Write out exactly the line containing "首席骑士卡特坦言联合行动并不稳妥，并且危险可能来自内部，其不信任感溢于言表。" and all lines that come after it in the listing below, through the very last one.

══ Task input

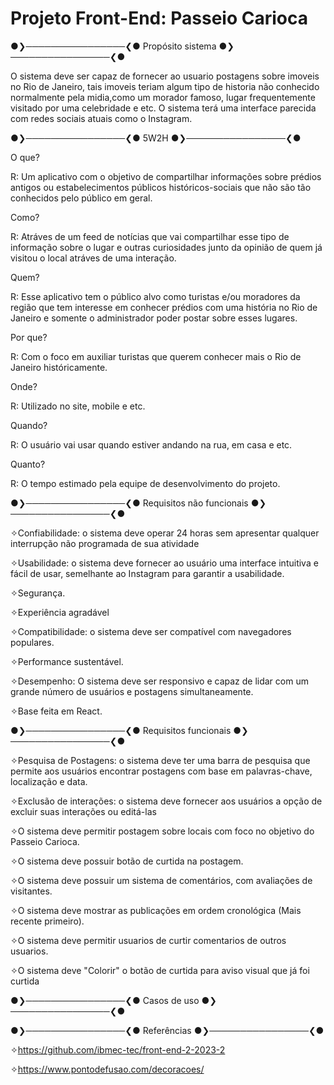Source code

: # Projeto Front-End: Passeio Carioca


●❯────────────────❮● Propósito sistema ●❯────────────────❮●

O sistema deve ser capaz de fornecer ao usuario postagens sobre imoveis no Rio de Janeiro, tais imoveis teriam algum tipo de historia não conhecido normalmente pela midia,como um morador famoso, lugar frequentemente visitado por uma celebridade e etc. 
O sistema terá uma interface parecida com redes sociais atuais como o Instagram.

●❯────────────────❮●
 5W2H 
●❯────────────────❮●

O que?

R: Um aplicativo com o objetivo de compartilhar informações sobre prédios antigos ou estabelecimentos públicos históricos-sociais que não são tão conhecidos pelo público em geral.


Como?

R: Atráves de um feed de notícias que vai compartilhar esse tipo de informação sobre o lugar e outras curiosidades junto da opinião de quem já visitou o local atráves de uma interação.


Quem?

R: Esse aplicativo tem o público alvo como turistas e/ou moradores da região que tem interesse em conhecer prédios com uma história no Rio de Janeiro e somente o administrador poder postar sobre esses lugares. 

Por que?

R: Com o foco em auxiliar turistas que querem conhecer mais o Rio de Janeiro históricamente.

Onde?

R: Utilizado no site, mobile e etc.

Quando?

R: O usuário vai usar quando estiver andando na rua, em casa e etc.

Quanto?

R: O tempo estimado pela equipe de desenvolvimento do projeto.


●❯────────────────❮● Requisitos não funcionais ●❯────────────────❮●                                                        

✧Confiabilidade: o sistema deve operar 24 horas sem apresentar qualquer interrupção não 
programada de sua atividade

✧Usabilidade: o sistema deve fornecer ao usuário uma interface intuitiva e fácil de usar,
semelhante ao Instagram para garantir a usabilidade.

✧Segurança.                                                                            

✧Experiência agradável                                                                  

✧Compatibilidade: o sistema deve ser compatível com navegadores populares.

✧Performance sustentável.

✧Desempenho: O sistema deve ser responsivo e capaz de lidar com um grande número 
de usuários e postagens simultaneamente.

✧Base feita em React.


●❯────────────────❮● Requisitos funcionais ●❯────────────────❮●

✧Pesquisa de Postagens: o sistema deve ter uma barra de pesquisa que permite aos usuários encontrar postagens 
com base em palavras-chave, localização e data.

✧Exclusão de interações: o sistema deve fornecer aos usuários a opção de excluir suas interações ou editá-las

✧O sistema deve permitir postagem sobre locais com foco no objetivo do Passeio Carioca.

✧O sistema deve possuir botão de curtida na postagem.

✧O sistema deve possuir um sistema de comentários, com avaliações de visitantes. 

✧O sistema deve mostrar as publicações em ordem cronológica (Mais recente primeiro).

✧O sistema deve permitir usuarios de curtir comentarios de outros usuarios.

✧O sistema deve "Colorir" o botão de curtida para aviso visual que já foi curtida 




●❯────────────────❮● Casos de uso ●❯────────────────❮●











●❯────────────────❮● Referências ●❯────────────────❮●



✧https://github.com/ibmec-tec/front-end-2-2023-2


✧https://www.pontodefusao.com/decoracoes/



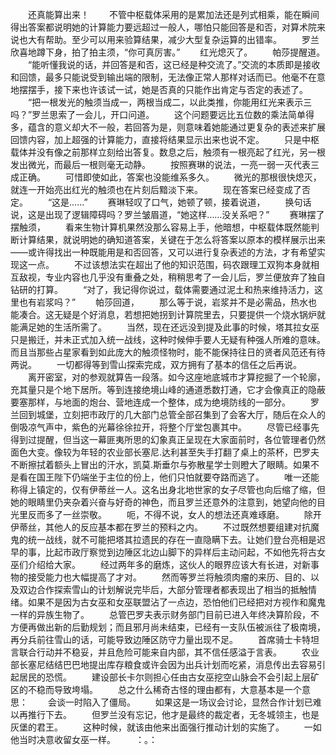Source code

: 　　还真能算出来！
　　不管中枢载体采用的是累加法还是列式相乘，能在瞬间得出答案都说明她的计算能力要远超过一般人，哪怕只能回答是和否，对算术院来说也大有帮助。至少可以用来验算结果，减少大型复杂运算的出错率。
　　罗兰欣喜地蹲下身，拍了拍主须，“你可真厉害。”
　　红光熄灭了。
　　帕莎提醒道。
　　“能听懂我说的话，并回答是和否，这已经是种交流了。”交流的本质即是接收和回馈，最多只能说受到输出端的限制，无法像正常人那样对话而已。他毫不在意地摆摆手，接下来也许该试一试，她是否真的只能作出肯定与否定的表述了。
　　“把一根发光的触须当成一，两根当成二，以此类推，你能用红光来表示三吗？”罗兰思索了一会儿，开口问道。
　　这个问题要远比五位数的乘法简单得多，蕴含的意义却大不一般，若回答为是，则意味着她能通过更复杂的表述来扩展回馈内容，加上超强的计算能力，直接将结果显示出来也说不定。
　　只是中枢载体并没有像之前那样立刻给出答复。数息之后，触须有一根亮起了红光，另一根发出微光，而最后一根则毫无动静。
　　按照赛琳的说法，一亮一弱一灭代表三成正确。
　　可惜即使如此，答案也没能维系多久。
　　微光的那根很快熄灭，就连一开始亮出红光的触须也在片刻后黯淡下来。
　　现在答案已经变成了否定。
　　“这是……”
　　赛琳轻叹了口气，她顿了顿，接着说道，
　　换句话说，这是出现了逻辑障碍吗？罗兰皱眉道，“她这样……没关系吧？”
　　赛琳摆了摆触须，
　　看来生物计算机果然没那么容易上手，他暗想，中枢载体既然能判断计算结果，就说明她的确知道答案，关键在于怎么将答案以原本的模样展示出来——或许得找出一种既能用是和否回答，又可以进行复杂表述的方法，才有希望实现这一点。
　　不过该想法实在超出了他的知识范围，码农跟理工双狗本身就相互敌视，专业内容也几乎没有重叠之处，稍稍思考了一会儿后，罗兰便放弃了独自钻研的打算。
　　“对了，我记得你说过，载体需要通过泥土和热来维持活力，这里也有岩浆吗？”
　　帕莎回道，
　　那么等于说，岩浆并不是必需品，热水也能凑合。这无疑是个好消息，若想把她拐到计算院里去，只要提供一个烧水锅炉就能满足她的生活所需了。
　　当然，现在还远没到提及此事的时候，塔其拉女巫只是搬迁，并未正式加入统一战线，这种时候伸手要人无疑有种强人所难的意味。而且当那些占星家看到如此庞大的触须怪物时，能不能保持往日的贤者风范还有待两说。
　　一切都得等到雪山探索完成，双方拥有了基本的信任之后再说。
　　离开密室，对的参观就算告一段落。如今这座地底城市才算挖掘了一个轮廓，充其量只是个地下居所。等到连接绝境山峰的通道悉数打通，它才会像真正的隐蔽要塞那样，与地面的炮台、营地连成一个整体，成为绝境防线的一部分。
　　罗兰回到城堡，立刻把市政厅的几大部门总管全部召集到了会客大厅，随后在众人的倒吸凉气声中，紫色的光幕徐徐拉开，将整个厅堂包裹其中。
　　尽管已经事先得到过提醒，但当这一幕匪夷所思的幻象真正呈现在大家面前时，各位管理者仍然面色大变。像较为年轻的农业部长塞尼.达利甚至失手打翻了桌上的茶杯，巴罗夫不断擦拭着额头上冒出的汗水，凯莫.斯垂尔与弥散星学士则瞪大了眼睛。如果不是看在国王陛下仍端坐于主位的份上，他们只怕就要夺路而逃了。
　　唯一还能称得上镇定的，仅有伊蒂丝一人。这名出身北地世家的女子尽管也向后缩了缩，但她的眼睛里仍夹杂着兴奋与好奇的神色，而且罗兰还意外的注意到，她望向他的目光里反而多了一丝崇敬。
　　呃，不得不说，女人的想法还真难琢磨。
　　除开伊蒂丝，其他人的反应基本都在罗兰的预料之内。
　　不过既然想要组建对抗魔鬼的统一战线，就不可能把塔其拉遗民的存在一直隐瞒下去。让她们登台亮相是迟早的事，比起市政厅察觉到边陲区北边山脚下的异样后主动问起，不如他先将古女巫们介绍给大家。
　　经过两年多的磨炼，这伙人的眼界应该大有长进，对新事物的接受能力也大幅提高了才对。
　　然而等罗兰将触须肉瘤的来历、目的、以及双边合作探索雪山的计划解说完毕后，大部分管理者都表现出了相当的抵触情绪。如果不是因为古女巫和女巫联盟沾了一点边，恐怕他们已经把对方视作和魔鬼一样的异族生物了。
　　总管巴罗夫表示财务部门目前已进入年终决算阶段，不方便再做出新的后勤规划；而且邪月尚未结束，已经有一支队伍被派往了极南境，再分兵前往雪山的话，可能导致边陲区防守力量出现不足。
　　首席骑士卡特坦言联合行动并不稳妥，并且危险可能来自内部，其不信任感溢于言表。
　　农业部长塞尼结结巴巴地提出库存粮食或许会因为出兵计划而吃紧，消息传出去容易引起居民的恐慌。
　　建设部长卡尔则担心任由古女巫挖空山脉会不会引起上层矿区的不稳而导致垮塌。
　　总之什么稀奇古怪的理由都有，大意基本是一个意思：
　　会谈一时陷入了僵局。
　　如果这是一场议会讨论，显然合作计划已难以再推行下去。
　　但罗兰没有忘记，他才是最终的裁定者，无冬城领主，也是灰堡的君王。
　　这种时候，就该由他来出面强行推动计划的实施了。
　　一如他当时决意收留女巫一样。
　　：。：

════

> _Written answer_
　　首席骑士卡特坦言联合行动并不稳妥，并且危险可能来自内部，其不信任感溢于言表。
　　农业部长塞尼结结巴巴地提出库存粮食或许会因为出兵计划而吃紧，消息传出去容易引起居民的恐慌。
　　建设部长卡尔则担心任由古女巫挖空山脉会不会引起上层矿区的不稳而导致垮塌。
　　总之什么稀奇古怪的理由都有，大意基本是一个意思：
　　会谈一时陷入了僵局。
　　如果这是一场议会讨论，显然合作计划已难以再推行下去。
　　但罗兰没有忘记，他才是最终的裁定者，无冬城领主，也是灰堡的君王。
　　这种时候，就该由他来出面强行推动计划的实施了。
　　一如他当时决意收留女巫一样。
　　：。：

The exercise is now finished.